Material to process
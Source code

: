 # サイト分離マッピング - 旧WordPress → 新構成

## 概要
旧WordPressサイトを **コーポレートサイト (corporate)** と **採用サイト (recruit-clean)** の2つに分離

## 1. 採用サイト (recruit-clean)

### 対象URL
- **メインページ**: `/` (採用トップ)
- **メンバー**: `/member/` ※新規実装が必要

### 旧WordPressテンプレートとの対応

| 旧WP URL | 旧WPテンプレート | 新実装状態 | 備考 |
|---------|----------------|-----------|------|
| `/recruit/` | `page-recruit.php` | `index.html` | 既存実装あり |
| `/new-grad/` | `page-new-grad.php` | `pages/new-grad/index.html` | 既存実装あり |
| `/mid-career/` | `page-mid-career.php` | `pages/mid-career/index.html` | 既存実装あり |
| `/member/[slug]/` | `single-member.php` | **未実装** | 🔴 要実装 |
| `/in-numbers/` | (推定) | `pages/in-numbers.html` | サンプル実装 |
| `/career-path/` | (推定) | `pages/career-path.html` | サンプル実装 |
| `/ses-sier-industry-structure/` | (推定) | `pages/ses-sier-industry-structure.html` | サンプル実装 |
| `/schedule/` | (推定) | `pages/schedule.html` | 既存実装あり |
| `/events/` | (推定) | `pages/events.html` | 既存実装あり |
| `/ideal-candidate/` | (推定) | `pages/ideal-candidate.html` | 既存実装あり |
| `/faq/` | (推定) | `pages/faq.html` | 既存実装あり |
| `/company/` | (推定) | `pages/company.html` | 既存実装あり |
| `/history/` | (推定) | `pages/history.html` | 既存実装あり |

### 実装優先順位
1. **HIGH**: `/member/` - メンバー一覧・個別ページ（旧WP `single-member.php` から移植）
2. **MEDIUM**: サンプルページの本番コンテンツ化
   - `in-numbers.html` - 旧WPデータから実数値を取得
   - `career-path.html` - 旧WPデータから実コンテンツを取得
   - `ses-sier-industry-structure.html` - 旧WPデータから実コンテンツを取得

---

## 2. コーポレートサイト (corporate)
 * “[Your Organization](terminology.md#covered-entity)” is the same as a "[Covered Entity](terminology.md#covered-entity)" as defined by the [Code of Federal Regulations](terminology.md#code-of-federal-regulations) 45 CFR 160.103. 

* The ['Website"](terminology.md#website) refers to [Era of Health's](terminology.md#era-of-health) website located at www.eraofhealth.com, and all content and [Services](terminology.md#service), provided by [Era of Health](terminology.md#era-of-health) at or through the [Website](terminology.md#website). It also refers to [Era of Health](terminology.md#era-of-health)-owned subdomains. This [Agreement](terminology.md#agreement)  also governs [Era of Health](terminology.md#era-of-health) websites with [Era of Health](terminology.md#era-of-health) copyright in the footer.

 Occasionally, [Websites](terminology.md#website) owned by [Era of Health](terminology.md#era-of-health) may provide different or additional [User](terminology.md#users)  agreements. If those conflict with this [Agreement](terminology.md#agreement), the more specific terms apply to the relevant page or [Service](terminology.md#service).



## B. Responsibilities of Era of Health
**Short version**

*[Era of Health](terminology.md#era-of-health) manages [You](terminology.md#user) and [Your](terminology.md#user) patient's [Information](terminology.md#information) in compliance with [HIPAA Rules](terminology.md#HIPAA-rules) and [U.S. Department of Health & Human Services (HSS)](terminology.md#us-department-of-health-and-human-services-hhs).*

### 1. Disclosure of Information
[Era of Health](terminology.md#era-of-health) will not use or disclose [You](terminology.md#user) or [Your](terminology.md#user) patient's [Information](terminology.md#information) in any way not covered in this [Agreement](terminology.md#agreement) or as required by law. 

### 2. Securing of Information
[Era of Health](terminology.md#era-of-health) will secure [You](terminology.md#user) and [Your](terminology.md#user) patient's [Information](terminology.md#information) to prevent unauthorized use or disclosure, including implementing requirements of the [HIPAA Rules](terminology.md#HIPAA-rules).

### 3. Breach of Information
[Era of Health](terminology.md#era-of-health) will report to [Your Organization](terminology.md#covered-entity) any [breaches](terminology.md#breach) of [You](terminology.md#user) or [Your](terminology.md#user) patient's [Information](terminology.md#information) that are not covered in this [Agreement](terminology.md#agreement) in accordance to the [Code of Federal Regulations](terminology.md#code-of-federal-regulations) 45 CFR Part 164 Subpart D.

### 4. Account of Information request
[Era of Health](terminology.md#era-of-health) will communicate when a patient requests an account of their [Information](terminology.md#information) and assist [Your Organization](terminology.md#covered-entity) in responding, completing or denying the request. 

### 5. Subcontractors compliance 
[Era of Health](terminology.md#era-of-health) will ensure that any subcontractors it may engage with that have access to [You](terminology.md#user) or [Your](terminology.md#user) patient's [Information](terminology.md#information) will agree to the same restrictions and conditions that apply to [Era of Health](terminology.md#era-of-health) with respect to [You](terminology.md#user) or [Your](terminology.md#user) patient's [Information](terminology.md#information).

Prompt
Search the listing for the word "member". Copy every line in which it occurs.

Response area
- **メンバー**: `/member/` ※新規実装が必要
| `/member/[slug]/` | `single-member.php` | **未実装** | 🔴 要実装 |
1. **HIGH**: `/member/` - メンバー一覧・個別ページ（旧WP `single-member.php` から移植）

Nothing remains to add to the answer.